# Data shown:

_ _ _

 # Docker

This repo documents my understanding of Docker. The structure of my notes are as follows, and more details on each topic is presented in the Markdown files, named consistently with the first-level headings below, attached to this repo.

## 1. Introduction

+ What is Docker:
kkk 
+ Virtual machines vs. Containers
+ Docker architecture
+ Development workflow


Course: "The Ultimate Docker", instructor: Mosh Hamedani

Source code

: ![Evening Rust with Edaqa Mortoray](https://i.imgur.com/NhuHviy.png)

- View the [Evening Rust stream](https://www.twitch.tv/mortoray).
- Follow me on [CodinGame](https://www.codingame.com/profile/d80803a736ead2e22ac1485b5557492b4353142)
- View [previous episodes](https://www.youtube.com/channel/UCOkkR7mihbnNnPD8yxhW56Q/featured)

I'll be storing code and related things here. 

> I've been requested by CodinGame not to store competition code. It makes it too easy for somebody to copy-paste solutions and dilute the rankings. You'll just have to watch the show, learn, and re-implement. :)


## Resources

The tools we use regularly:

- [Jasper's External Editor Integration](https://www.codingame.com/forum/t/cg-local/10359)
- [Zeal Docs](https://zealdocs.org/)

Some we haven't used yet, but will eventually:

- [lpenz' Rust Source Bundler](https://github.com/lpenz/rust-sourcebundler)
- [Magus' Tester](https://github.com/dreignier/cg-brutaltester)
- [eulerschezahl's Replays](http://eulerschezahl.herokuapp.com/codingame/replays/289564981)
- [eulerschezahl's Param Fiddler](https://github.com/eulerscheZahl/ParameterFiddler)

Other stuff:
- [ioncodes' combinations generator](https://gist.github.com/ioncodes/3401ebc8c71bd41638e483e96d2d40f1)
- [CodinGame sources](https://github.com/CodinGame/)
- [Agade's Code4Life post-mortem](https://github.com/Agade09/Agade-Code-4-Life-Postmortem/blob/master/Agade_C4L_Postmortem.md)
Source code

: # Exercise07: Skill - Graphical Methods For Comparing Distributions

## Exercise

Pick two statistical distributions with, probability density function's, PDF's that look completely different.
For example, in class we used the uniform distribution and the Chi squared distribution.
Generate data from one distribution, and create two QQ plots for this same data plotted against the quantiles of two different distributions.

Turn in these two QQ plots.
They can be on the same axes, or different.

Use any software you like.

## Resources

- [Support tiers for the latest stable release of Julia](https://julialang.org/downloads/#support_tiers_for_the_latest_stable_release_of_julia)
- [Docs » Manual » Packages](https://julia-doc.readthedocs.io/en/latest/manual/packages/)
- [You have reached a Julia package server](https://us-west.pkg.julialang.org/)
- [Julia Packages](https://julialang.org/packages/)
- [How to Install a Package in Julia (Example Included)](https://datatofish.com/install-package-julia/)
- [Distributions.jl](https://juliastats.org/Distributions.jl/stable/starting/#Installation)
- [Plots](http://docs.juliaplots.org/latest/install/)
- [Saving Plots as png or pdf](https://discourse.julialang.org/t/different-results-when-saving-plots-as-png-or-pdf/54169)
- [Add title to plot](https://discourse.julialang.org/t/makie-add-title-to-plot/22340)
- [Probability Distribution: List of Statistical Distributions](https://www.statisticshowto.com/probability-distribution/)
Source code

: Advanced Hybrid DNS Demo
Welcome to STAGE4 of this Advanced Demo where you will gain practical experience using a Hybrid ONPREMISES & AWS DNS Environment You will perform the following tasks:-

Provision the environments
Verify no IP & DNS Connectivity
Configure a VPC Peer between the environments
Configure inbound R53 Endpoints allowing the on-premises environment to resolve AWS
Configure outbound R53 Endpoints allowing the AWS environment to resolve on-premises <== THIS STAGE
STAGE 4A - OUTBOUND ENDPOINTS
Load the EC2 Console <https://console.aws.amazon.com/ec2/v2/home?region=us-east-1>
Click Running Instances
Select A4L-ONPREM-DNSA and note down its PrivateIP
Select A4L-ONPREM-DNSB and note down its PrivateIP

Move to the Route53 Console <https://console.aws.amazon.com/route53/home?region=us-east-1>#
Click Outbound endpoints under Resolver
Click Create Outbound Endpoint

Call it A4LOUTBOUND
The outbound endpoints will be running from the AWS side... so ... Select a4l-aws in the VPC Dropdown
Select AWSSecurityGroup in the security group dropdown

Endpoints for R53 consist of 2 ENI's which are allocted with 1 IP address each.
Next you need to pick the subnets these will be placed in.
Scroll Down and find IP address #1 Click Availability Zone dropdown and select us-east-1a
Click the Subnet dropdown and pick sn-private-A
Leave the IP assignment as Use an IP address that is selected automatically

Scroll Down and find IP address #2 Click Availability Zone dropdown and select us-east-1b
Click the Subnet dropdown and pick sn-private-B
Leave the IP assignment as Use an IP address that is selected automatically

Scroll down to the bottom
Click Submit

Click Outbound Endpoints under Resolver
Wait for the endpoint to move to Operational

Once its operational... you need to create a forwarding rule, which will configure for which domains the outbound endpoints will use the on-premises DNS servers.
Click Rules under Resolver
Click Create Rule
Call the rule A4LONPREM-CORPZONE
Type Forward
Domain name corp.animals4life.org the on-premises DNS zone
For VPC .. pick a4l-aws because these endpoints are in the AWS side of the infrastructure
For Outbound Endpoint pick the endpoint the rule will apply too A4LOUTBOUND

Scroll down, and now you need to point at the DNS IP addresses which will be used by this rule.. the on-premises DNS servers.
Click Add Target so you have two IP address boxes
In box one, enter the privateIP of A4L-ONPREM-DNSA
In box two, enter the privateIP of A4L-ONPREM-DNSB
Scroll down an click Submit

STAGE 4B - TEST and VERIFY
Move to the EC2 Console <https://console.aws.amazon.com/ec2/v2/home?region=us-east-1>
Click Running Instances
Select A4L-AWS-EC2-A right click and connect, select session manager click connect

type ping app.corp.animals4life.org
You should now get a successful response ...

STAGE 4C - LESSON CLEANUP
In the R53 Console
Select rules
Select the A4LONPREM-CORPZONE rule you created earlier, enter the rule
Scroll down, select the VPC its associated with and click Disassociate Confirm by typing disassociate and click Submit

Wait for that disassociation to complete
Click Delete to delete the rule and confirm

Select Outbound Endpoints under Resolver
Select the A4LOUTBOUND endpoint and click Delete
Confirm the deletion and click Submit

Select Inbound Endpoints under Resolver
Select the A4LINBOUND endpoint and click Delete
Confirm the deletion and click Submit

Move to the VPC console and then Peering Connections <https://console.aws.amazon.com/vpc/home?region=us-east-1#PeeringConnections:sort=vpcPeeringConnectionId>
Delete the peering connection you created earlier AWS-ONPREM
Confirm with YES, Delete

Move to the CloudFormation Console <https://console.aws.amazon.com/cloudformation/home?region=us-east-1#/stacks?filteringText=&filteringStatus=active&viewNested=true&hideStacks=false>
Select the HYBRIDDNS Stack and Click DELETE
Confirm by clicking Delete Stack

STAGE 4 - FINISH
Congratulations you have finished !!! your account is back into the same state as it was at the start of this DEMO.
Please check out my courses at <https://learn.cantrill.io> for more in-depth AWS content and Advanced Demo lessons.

_ _ _

Write all the entries out again exactly as they are.

 # Docker

This repo documents my understanding of Docker. The structure of my notes are as follows, and more details on each topic is presented in the Markdown files, named consistently with the first-level headings below, attached to this repo.

## 1. Introduction

+ What is Docker:
kkk 
+ Virtual machines vs. Containers
+ Docker architecture
+ Development workflow


Course: "The Ultimate Docker", instructor: Mosh Hamedani

Source code

: ![Evening Rust with Edaqa Mortoray](https://i.imgur.com/NhuHviy.png)

- View the [Evening Rust stream](https://www.twitch.tv/mortoray).
- Follow me on [CodinGame](https://www.codingame.com/profile/d80803a736ead2e22ac1485b5557492b4353142)
- View [previous episodes](https://www.youtube.com/channel/UCOkkR7mihbnNnPD8yxhW56Q/featured)

I'll be storing code and related things here. 

> I've been requested by CodinGame not to store competition code. It makes it too easy for somebody to copy-paste solutions and dilute the rankings. You'll just have to watch the show, learn, and re-implement. :)


## Resources

The tools we use regularly:

- [Jasper's External Editor Integration](https://www.codingame.com/forum/t/cg-local/10359)
- [Zeal Docs](https://zealdocs.org/)

Some we haven't used yet, but will eventually:

- [lpenz' Rust Source Bundler](https://github.com/lpenz/rust-sourcebundler)
- [Magus' Tester](https://github.com/dreignier/cg-brutaltester)
- [eulerschezahl's Replays](http://eulerschezahl.herokuapp.com/codingame/replays/289564981)
- [eulerschezahl's Param Fiddler](https://github.com/eulerscheZahl/ParameterFiddler)

Other stuff:
- [ioncodes' combinations generator](https://gist.github.com/ioncodes/3401ebc8c71bd41638e483e96d2d40f1)
- [CodinGame sources](https://github.com/CodinGame/)
- [Agade's Code4Life post-mortem](https://github.com/Agade09/Agade-Code-4-Life-Postmortem/blob/master/Agade_C4L_Postmortem.md)
Source code

: # Exercise07: Skill - Graphical Methods For Comparing Distributions

## Exercise

Pick two statistical distributions with, probability density function's, PDF's that look completely different.
For example, in class we used the uniform distribution and the Chi squared distribution.
Generate data from one distribution, and create two QQ plots for this same data plotted against the quantiles of two different distributions.

Turn in these two QQ plots.
They can be on the same axes, or different.

Use any software you like.

## Resources

- [Support tiers for the latest stable release of Julia](https://julialang.org/downloads/#support_tiers_for_the_latest_stable_release_of_julia)
- [Docs » Manual » Packages](https://julia-doc.readthedocs.io/en/latest/manual/packages/)
- [You have reached a Julia package server](https://us-west.pkg.julialang.org/)
- [Julia Packages](https://julialang.org/packages/)
- [How to Install a Package in Julia (Example Included)](https://datatofish.com/install-package-julia/)
- [Distributions.jl](https://juliastats.org/Distributions.jl/stable/starting/#Installation)
- [Plots](http://docs.juliaplots.org/latest/install/)
- [Saving Plots as png or pdf](https://discourse.julialang.org/t/different-results-when-saving-plots-as-png-or-pdf/54169)
- [Add title to plot](https://discourse.julialang.org/t/makie-add-title-to-plot/22340)
- [Probability Distribution: List of Statistical Distributions](https://www.statisticshowto.com/probability-distribution/)
Source code

: Advanced Hybrid DNS Demo
Welcome to STAGE4 of this Advanced Demo where you will gain practical experience using a Hybrid ONPREMISES & AWS DNS Environment You will perform the following tasks:-

Provision the environments
Verify no IP & DNS Connectivity
Configure a VPC Peer between the environments
Configure inbound R53 Endpoints allowing the on-premises environment to resolve AWS
Configure outbound R53 Endpoints allowing the AWS environment to resolve on-premises <== THIS STAGE
STAGE 4A - OUTBOUND ENDPOINTS
Load the EC2 Console <https://console.aws.amazon.com/ec2/v2/home?region=us-east-1>
Click Running Instances
Select A4L-ONPREM-DNSA and note down its PrivateIP
Select A4L-ONPREM-DNSB and note down its PrivateIP

Move to the Route53 Console <https://console.aws.amazon.com/route53/home?region=us-east-1>#
Click Outbound endpoints under Resolver
Click Create Outbound Endpoint

Call it A4LOUTBOUND
The outbound endpoints will be running from the AWS side... so ... Select a4l-aws in the VPC Dropdown
Select AWSSecurityGroup in the security group dropdown

Endpoints for R53 consist of 2 ENI's which are allocted with 1 IP address each.
Next you need to pick the subnets these will be placed in.
Scroll Down and find IP address #1 Click Availability Zone dropdown and select us-east-1a
Click the Subnet dropdown and pick sn-private-A
Leave the IP assignment as Use an IP address that is selected automatically

Scroll Down and find IP address #2 Click Availability Zone dropdown and select us-east-1b
Click the Subnet dropdown and pick sn-private-B
Leave the IP assignment as Use an IP address that is selected automatically

Scroll down to the bottom
Click Submit

Click Outbound Endpoints under Resolver
Wait for the endpoint to move to Operational

Once its operational... you need to create a forwarding rule, which will configure for which domains the outbound endpoints will use the on-premises DNS servers.
Click Rules under Resolver
Click Create Rule
Call the rule A4LONPREM-CORPZONE
Type Forward
Domain name corp.animals4life.org the on-premises DNS zone
For VPC .. pick a4l-aws because these endpoints are in the AWS side of the infrastructure
For Outbound Endpoint pick the endpoint the rule will apply too A4LOUTBOUND

Scroll down, and now you need to point at the DNS IP addresses which will be used by this rule.. the on-premises DNS servers.
Click Add Target so you have two IP address boxes
In box one, enter the privateIP of A4L-ONPREM-DNSA
In box two, enter the privateIP of A4L-ONPREM-DNSB
Scroll down an click Submit

STAGE 4B - TEST and VERIFY
Move to the EC2 Console <https://console.aws.amazon.com/ec2/v2/home?region=us-east-1>
Click Running Instances
Select A4L-AWS-EC2-A right click and connect, select session manager click connect

type ping app.corp.animals4life.org
You should now get a successful response ...

STAGE 4C - LESSON CLEANUP
In the R53 Console
Select rules
Select the A4LONPREM-CORPZONE rule you created earlier, enter the rule
Scroll down, select the VPC its associated with and click Disassociate Confirm by typing disassociate and click Submit

Wait for that disassociation to complete
Click Delete to delete the rule and confirm

Select Outbound Endpoints under Resolver
Select the A4LOUTBOUND endpoint and click Delete
Confirm the deletion and click Submit

Select Inbound Endpoints under Resolver
Select the A4LINBOUND endpoint and click Delete
Confirm the deletion and click Submit

Move to the VPC console and then Peering Connections <https://console.aws.amazon.com/vpc/home?region=us-east-1#PeeringConnections:sort=vpcPeeringConnectionId>
Delete the peering connection you created earlier AWS-ONPREM
Confirm with YES, Delete

Move to the CloudFormation Console <https://console.aws.amazon.com/cloudformation/home?region=us-east-1#/stacks?filteringText=&filteringStatus=active&viewNested=true&hideStacks=false>
Select the HYBRIDDNS Stack and Click DELETE
Confirm by clicking Delete Stack

STAGE 4 - FINISH
Congratulations you have finished !!! your account is back into the same state as it was at the start of this DEMO.
Please check out my courses at <https://learn.cantrill.io> for more in-depth AWS content and Advanced Demo lessons.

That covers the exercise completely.